Setelah itu dilaksanakan acara makan perdamaian sebagai simbol taat dan
patuhnya seorang isteri kepada suaminya. Acara lainnya yang ada dalam walimah
tersebut adalah acara pulang-memulangkan, yaitu tunjuk ajar yang
disampaikan oleh masing-masing wakil dari mempelai pengantin laki-laki dan
perempuan yang berisi pesan dan sehat dalam berumahtangga.
Setelah acara walimah selesai, tahap selanjutnya
adalah melaksanakan tradisi buang-buang, mandi belulus, balik
tikar, dan tradisi pernikahan ini berakhir dengan acara menjalankan
pengantin. Tradisi buang-buang ini bertujuan untuk membuang
kebiasaan atau perilaku yang kurang baik sebelum menikah. Sedangkan tradisi mandi
belulus dan balik tikar bertujuan agar suami istri bisa menjalankan tugas
dan tanggungjawabnya secara bersama-sama supaya dapat mewujudkan keluarga yang sakinah.
Adapun tradisi menjalankan pengantin bermaksud untuk mengenalkan masing-masing
pasangan pengantin kepada keluarga, saudara, tokoh agama dan tokoh masyarakat.
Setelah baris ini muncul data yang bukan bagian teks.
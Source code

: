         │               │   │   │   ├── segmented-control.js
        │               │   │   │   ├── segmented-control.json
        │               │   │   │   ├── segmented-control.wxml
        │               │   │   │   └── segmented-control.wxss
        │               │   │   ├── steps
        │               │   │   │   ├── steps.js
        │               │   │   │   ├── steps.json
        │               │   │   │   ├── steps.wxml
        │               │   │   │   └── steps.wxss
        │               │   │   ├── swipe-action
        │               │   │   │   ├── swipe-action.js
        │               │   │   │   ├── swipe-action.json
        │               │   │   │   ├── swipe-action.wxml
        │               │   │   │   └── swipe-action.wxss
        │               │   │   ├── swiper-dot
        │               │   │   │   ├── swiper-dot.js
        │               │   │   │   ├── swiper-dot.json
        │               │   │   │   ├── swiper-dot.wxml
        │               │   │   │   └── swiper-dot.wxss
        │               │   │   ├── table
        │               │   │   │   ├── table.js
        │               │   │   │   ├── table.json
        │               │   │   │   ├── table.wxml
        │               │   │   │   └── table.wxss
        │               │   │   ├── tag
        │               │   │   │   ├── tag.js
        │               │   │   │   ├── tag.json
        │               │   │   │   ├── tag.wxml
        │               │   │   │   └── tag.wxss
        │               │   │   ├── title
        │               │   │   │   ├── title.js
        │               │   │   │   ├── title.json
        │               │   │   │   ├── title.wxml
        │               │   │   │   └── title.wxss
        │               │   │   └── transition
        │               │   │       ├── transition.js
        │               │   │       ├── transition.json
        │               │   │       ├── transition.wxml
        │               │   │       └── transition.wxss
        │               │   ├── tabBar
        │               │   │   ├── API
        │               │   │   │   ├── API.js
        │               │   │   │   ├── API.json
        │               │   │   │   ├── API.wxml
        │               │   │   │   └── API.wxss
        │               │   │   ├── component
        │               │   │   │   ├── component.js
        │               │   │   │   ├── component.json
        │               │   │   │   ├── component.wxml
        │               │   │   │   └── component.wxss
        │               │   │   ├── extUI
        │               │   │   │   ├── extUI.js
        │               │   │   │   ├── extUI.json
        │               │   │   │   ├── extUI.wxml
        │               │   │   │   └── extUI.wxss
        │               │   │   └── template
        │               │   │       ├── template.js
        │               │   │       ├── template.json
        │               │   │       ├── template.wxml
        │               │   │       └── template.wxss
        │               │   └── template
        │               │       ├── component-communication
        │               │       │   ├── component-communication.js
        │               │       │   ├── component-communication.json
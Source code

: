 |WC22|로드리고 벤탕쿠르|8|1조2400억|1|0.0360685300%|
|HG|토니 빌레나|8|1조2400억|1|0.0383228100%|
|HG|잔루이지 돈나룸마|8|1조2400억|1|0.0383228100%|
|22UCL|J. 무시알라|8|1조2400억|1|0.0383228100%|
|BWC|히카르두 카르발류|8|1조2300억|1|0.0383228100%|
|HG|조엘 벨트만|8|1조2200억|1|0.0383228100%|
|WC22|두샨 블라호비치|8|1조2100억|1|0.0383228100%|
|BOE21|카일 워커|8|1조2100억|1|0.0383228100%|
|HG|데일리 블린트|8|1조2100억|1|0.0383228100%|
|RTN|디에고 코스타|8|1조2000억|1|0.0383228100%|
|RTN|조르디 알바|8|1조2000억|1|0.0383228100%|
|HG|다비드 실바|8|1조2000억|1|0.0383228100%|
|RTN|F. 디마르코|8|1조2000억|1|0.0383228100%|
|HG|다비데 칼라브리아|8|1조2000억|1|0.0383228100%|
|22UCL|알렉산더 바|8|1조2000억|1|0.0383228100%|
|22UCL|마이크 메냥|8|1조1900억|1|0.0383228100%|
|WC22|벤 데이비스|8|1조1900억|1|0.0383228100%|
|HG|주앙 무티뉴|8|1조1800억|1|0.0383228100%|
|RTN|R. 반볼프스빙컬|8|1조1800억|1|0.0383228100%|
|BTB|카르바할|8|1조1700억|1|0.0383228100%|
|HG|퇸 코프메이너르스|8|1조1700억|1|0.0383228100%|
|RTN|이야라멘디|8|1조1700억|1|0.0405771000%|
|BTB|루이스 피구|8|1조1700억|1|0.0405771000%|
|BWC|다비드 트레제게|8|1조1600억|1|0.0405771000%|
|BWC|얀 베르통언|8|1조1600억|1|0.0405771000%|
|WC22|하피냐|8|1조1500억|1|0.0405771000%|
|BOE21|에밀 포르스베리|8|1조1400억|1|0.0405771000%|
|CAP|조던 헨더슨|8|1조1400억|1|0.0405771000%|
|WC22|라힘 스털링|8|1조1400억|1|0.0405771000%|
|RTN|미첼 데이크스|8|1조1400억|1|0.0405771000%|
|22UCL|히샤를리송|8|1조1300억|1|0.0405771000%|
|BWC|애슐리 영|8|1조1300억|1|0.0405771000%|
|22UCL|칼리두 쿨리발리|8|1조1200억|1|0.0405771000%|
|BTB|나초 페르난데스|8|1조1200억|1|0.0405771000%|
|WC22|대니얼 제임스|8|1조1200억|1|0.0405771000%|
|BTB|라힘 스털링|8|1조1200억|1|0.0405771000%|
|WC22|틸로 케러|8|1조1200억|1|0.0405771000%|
Selain itu, menjalankan pengantin juga bertujuan agar kelak anak-anak keturunan
mereka bisa saling mengenal sehingga bisa terhindar dari pernikahan satu
darah/nasab.
Bila tradisi dalam tahapan pernikahan pada masyarakat Melayu
Sambas di atas dihubungkan dengan nilai-nilai pendidikan Islam dalam keluarga,
maka akan tersirat di dalamnya nilai-nilai Islami sebagai berikut:
ü
Bepari-pari = Nilai ukhuwah
(persaudaraan) dan ta’aruf (saling mengenal)
ü
Melamar dan antar
cikram = Nilai kejujuran, kesungguhan dan perjanjian
ü
Antar pinang dan balas
baki = Nilai kerjasama, tanggungjawab, memenuhi janji dan menghargai
pemberian orang lain
ü
Walimah dan arak-arakan
= Nilai kesyukuran, tanggungjawab dan kesetiaan
ü
Duduk timbangan = Nilai al-adalah
(keseimbangan) dan kerjasama
ü
Makan perdamaian = Nilai
kesetiaan, kerukunan dan kerjasama
ü
Pulang-memulangkan = Nilai ukhuwah, al-musawwah
(sama kedudukan di dalam keluarga), al-adalah dan mengetahui tanggung
jawab dalam keluarga
ü
Mandi buang-buang =
Nilai ukhuwah, al-musawwah dan keharmonisan
ü
Mandi belulus dan balik
tikar = Nilai al-musawwah dan al-adalah
ü
Menjalankan pengantin =
Nilai silaturrahmi dan ta’aruf
Berdasarkan deskripsi tradisi menyambut kelahiran anak dan
pernikahan di atas, sangat tampak bahwa tradisi yang diwariskan secara
turun-temurun tersebut selalu memuat nilai-nilai pendidikan Islami, yang tidak
hanya berguna bagi orang yang melaksanakannya, tetapi juga bisa berdampak
positif terhadap anak yang akan mereka lahirkan nantinya. Efek ini bisa
dimaknai dari sabda Rasulullah SAW:
تُنْكَحُ الْمَرْأَةُ
لِأَرْبَعٍ: لِمَالِهَا، وَلِحَسَبِهَا، وَلِجَمَالِهَا، وَلِدِينِهَا، فَاظْفَرْ
بِذَاتِ الدِّينِ تَرِبَتْ يَدَاكَ
Wanita umumnya
dinikahi karena empat hal: Hartanya, nasabnya, kecantikannya dan agamanya.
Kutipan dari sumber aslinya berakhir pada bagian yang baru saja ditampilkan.